Une autre balle, que nous donnons comme spécimen, porte Fricas Rom(anos); littéralement, s'adressant au projectile lui-même: Tu frottes les Romains (fig. 2).




Le mot frotter, emprunté dans ce sens à notre langage le plus familier, traduit très-exactement l'idée que les Italiens devaient attacher à cette expression vulgaire fricas. D'autres, par contre, portent Fricas Pi(centes): -Tu frottes les Picentins. 
Les historiens nous apprennent que les Italiens soulevés s'étaient donné deux chefs suprêmes qu'ils avaient décorés du titre de consuls: le nom d'un de ces consuls, le célèbre C. Papius Mutilus, s'est retrouvé sur plusieurs de nos balles; mais, circonstance remarquable, on a dû en faire une espèce de cri de guerre ou de signe de ralliement, car on a employé pour l'écrire des caractères empruntés à la vieille langue des Osques (voy. fig. 5).




Il est écrit au rebours, suivant l'usage de cette ancienne écriture italiote, et signifie: C(aius) Paapi, Cai(filius); C. Papius, fils de Caius. Sur cette même balle, le nom Pison(is), de Pison, d'une frappe antérieure et romaine, concerne sans doute le père du consul contre lequel Cicéron prononça une harangue célèbre, dans laquelle il rappelle précisément que le père de ce consul avait eu l'entreprise de la fabrique des armes pour la guerre sociale. Parmi les noms des chefs romains, nous avons le célèbre C. Marius, qui prit part, comme on sait à la guerre sociale (fig. 3).




La seconde série historique des balles d'Ascoli concerne la guerre des esclaves; la légende Peristis servi!- Mort aux esclaves! qu'on lit sur plusieurs balles (voy. fig. 4), ne peut laisser aucun doute à cet égard. 




Sur une autre, on voit: Feri Cassius!- Frappe Casius! et ce Cassius a été précisément un chef romain, chargé de combattre les bandes de Spartacus.
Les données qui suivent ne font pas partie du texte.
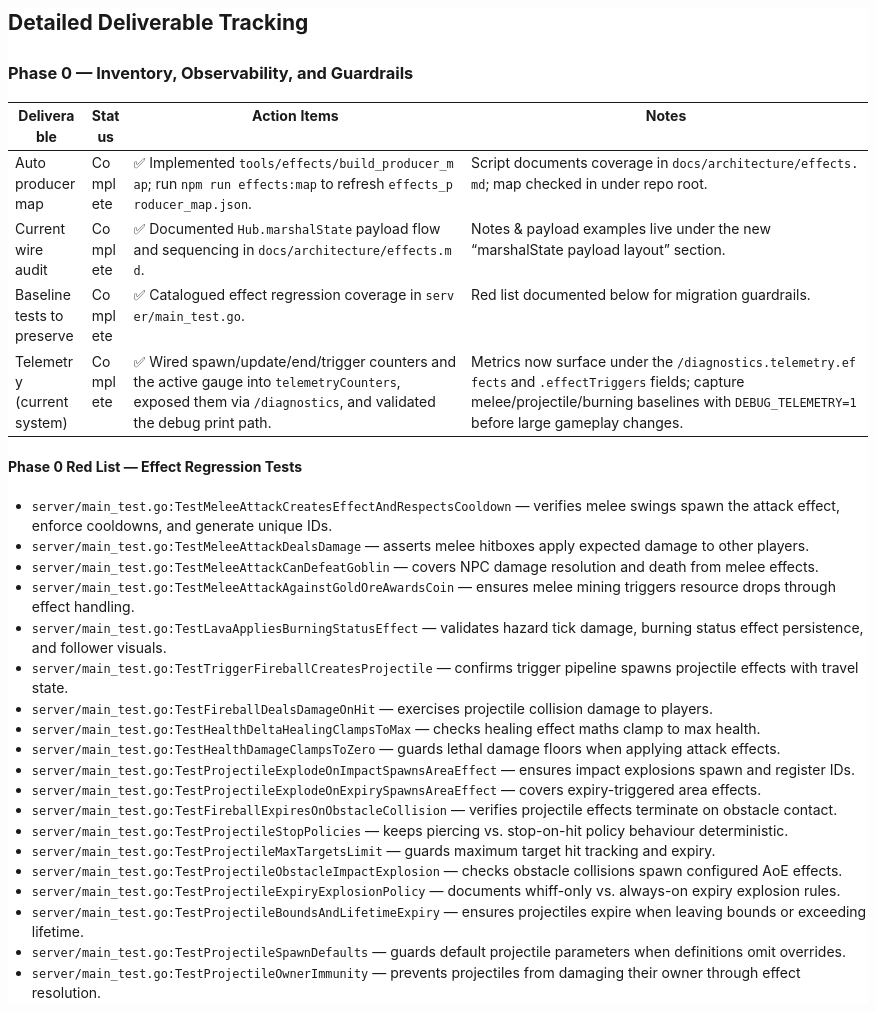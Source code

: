 
## Detailed Deliverable Tracking

### Phase 0 — Inventory, Observability, and Guardrails

| Deliverable | Status | Action Items | Notes |
| --- | --- | --- | --- |
| Auto producer map | Complete | :white_check_mark: Implemented `tools/effects/build_producer_map`; run `npm run effects:map` to refresh `effects_producer_map.json`. | Script documents coverage in `docs/architecture/effects.md`; map checked in under repo root. |
| Current wire audit | Complete | :white_check_mark: Documented `Hub.marshalState` payload flow and sequencing in `docs/architecture/effects.md`. | Notes & payload examples live under the new “marshalState payload layout” section. |
| Baseline tests to preserve | Complete | :white_check_mark: Catalogued effect regression coverage in `server/main_test.go`. | Red list documented below for migration guardrails. |
| Telemetry (current system) | Complete | :white_check_mark: Wired spawn/update/end/trigger counters and the active gauge into `telemetryCounters`, exposed them via `/diagnostics`, and validated the debug print path. | Metrics now surface under the `/diagnostics.telemetry.effects` and `.effectTriggers` fields; capture melee/projectile/burning baselines with `DEBUG_TELEMETRY=1` before large gameplay changes. |

#### Phase 0 Red List — Effect Regression Tests

* `server/main_test.go:TestMeleeAttackCreatesEffectAndRespectsCooldown` — verifies melee swings spawn the attack effect, enforce cooldowns, and generate unique IDs.
* `server/main_test.go:TestMeleeAttackDealsDamage` — asserts melee hitboxes apply expected damage to other players.
* `server/main_test.go:TestMeleeAttackCanDefeatGoblin` — covers NPC damage resolution and death from melee effects.
* `server/main_test.go:TestMeleeAttackAgainstGoldOreAwardsCoin` — ensures melee mining triggers resource drops through effect handling.
* `server/main_test.go:TestLavaAppliesBurningStatusEffect` — validates hazard tick damage, burning status effect persistence, and follower visuals.
* `server/main_test.go:TestTriggerFireballCreatesProjectile` — confirms trigger pipeline spawns projectile effects with travel state.
* `server/main_test.go:TestFireballDealsDamageOnHit` — exercises projectile collision damage to players.
* `server/main_test.go:TestHealthDeltaHealingClampsToMax` — checks healing effect maths clamp to max health.
* `server/main_test.go:TestHealthDamageClampsToZero` — guards lethal damage floors when applying attack effects.
* `server/main_test.go:TestProjectileExplodeOnImpactSpawnsAreaEffect` — ensures impact explosions spawn and register IDs.
* `server/main_test.go:TestProjectileExplodeOnExpirySpawnsAreaEffect` — covers expiry-triggered area effects.
* `server/main_test.go:TestFireballExpiresOnObstacleCollision` — verifies projectile effects terminate on obstacle contact.
* `server/main_test.go:TestProjectileStopPolicies` — keeps piercing vs. stop-on-hit policy behaviour deterministic.
* `server/main_test.go:TestProjectileMaxTargetsLimit` — guards maximum target hit tracking and expiry.
* `server/main_test.go:TestProjectileObstacleImpactExplosion` — checks obstacle collisions spawn configured AoE effects.
* `server/main_test.go:TestProjectileExpiryExplosionPolicy` — documents whiff-only vs. always-on expiry explosion rules.
* `server/main_test.go:TestProjectileBoundsAndLifetimeExpiry` — ensures projectiles expire when leaving bounds or exceeding lifetime.
* `server/main_test.go:TestProjectileSpawnDefaults` — guards default projectile parameters when definitions omit overrides.
* `server/main_test.go:TestProjectileOwnerImmunity` — prevents projectiles from damaging their owner through effect resolution.
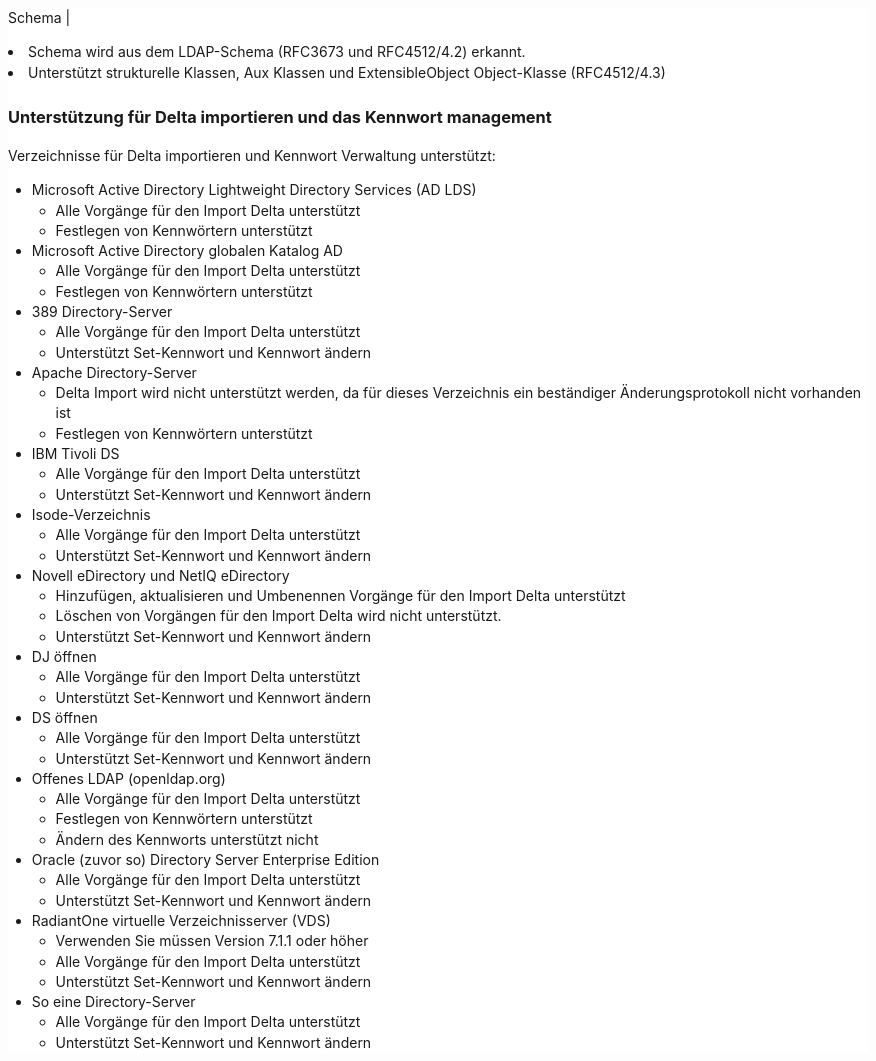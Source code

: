 Schema | <li>Schema wird aus dem LDAP-Schema (RFC3673 und RFC4512/4.2) erkannt.</li><li>Unterstützt strukturelle Klassen, Aux Klassen und ExtensibleObject Object-Klasse (RFC4512/4.3)</li>

### <a name="delta-import-and-password-management-support"></a>Unterstützung für Delta importieren und das Kennwort management
Verzeichnisse für Delta importieren und Kennwort Verwaltung unterstützt:

- Microsoft Active Directory Lightweight Directory Services (AD LDS)
    - Alle Vorgänge für den Import Delta unterstützt
    - Festlegen von Kennwörtern unterstützt
- Microsoft Active Directory globalen Katalog AD
    - Alle Vorgänge für den Import Delta unterstützt
    - Festlegen von Kennwörtern unterstützt
- 389 Directory-Server
    - Alle Vorgänge für den Import Delta unterstützt
    - Unterstützt Set-Kennwort und Kennwort ändern
- Apache Directory-Server
    - Delta Import wird nicht unterstützt werden, da für dieses Verzeichnis ein beständiger Änderungsprotokoll nicht vorhanden ist
    - Festlegen von Kennwörtern unterstützt
- IBM Tivoli DS
    - Alle Vorgänge für den Import Delta unterstützt
    - Unterstützt Set-Kennwort und Kennwort ändern
- Isode-Verzeichnis
    - Alle Vorgänge für den Import Delta unterstützt
    - Unterstützt Set-Kennwort und Kennwort ändern
- Novell eDirectory und NetIQ eDirectory
    - Hinzufügen, aktualisieren und Umbenennen Vorgänge für den Import Delta unterstützt
    - Löschen von Vorgängen für den Import Delta wird nicht unterstützt.
    - Unterstützt Set-Kennwort und Kennwort ändern
- DJ öffnen
    - Alle Vorgänge für den Import Delta unterstützt
    - Unterstützt Set-Kennwort und Kennwort ändern
- DS öffnen
    - Alle Vorgänge für den Import Delta unterstützt
    - Unterstützt Set-Kennwort und Kennwort ändern
- Offenes LDAP (openldap.org)
    - Alle Vorgänge für den Import Delta unterstützt
    - Festlegen von Kennwörtern unterstützt
    - Ändern des Kennworts unterstützt nicht
- Oracle (zuvor so) Directory Server Enterprise Edition
    - Alle Vorgänge für den Import Delta unterstützt
    - Unterstützt Set-Kennwort und Kennwort ändern
- RadiantOne virtuelle Verzeichnisserver (VDS)
    - Verwenden Sie müssen Version 7.1.1 oder höher
    - Alle Vorgänge für den Import Delta unterstützt
    - Unterstützt Set-Kennwort und Kennwort ändern
-  So eine Directory-Server
    - Alle Vorgänge für den Import Delta unterstützt
    - Unterstützt Set-Kennwort und Kennwort ändern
Une autre porte ces belles paroles: V(indicamus) justa, - Nous demandons ce qui est juste. 
Les auteurs classiques avaient bien marqué qu'un épisode important de cette guerre avait eu lieu dans le Picenum, mais sans préciser l'endroit de la lutte; les balles d'Ascoli nous prouvent qu'elle fut localisée sous les murs de cette ville.

Le Magasin pittoresque, mars 1875.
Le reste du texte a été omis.